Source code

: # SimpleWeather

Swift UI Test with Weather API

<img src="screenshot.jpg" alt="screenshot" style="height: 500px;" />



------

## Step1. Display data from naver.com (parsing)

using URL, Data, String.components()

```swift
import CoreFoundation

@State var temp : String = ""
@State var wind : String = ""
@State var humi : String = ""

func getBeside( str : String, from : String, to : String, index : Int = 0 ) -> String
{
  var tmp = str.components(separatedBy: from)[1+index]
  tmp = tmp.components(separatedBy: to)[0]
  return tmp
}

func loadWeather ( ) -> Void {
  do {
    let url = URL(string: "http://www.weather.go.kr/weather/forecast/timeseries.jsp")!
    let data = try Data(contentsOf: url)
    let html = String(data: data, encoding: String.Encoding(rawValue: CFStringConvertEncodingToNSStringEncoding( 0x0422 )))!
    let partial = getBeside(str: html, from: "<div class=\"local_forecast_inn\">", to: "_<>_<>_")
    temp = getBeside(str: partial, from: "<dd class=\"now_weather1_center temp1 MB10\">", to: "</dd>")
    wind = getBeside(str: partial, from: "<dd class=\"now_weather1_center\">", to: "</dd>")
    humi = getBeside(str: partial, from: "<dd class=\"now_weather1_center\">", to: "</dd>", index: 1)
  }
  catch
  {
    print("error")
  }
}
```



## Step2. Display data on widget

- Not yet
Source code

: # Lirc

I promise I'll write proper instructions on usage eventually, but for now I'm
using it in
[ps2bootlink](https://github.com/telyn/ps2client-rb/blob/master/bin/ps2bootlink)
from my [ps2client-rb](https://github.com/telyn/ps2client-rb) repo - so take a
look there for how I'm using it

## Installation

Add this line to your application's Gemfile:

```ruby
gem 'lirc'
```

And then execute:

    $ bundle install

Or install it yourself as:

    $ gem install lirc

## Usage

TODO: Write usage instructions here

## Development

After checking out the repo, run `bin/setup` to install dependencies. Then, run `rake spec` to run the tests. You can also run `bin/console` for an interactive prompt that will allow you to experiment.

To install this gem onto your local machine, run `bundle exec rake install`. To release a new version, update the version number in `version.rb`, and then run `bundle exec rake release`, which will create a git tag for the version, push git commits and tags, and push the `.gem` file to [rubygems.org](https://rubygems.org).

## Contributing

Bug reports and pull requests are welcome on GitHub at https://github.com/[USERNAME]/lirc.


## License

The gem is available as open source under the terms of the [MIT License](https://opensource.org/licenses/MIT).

■ **Work instruction**
Where does "temp" appear in the records above? Copy every line that has it.

■ **Answer for the task**
@State var temp : String = ""
    temp = getBeside(str: partial, from: "<dd class=\"now_weather1_center temp1 MB10\">", to: "</dd>")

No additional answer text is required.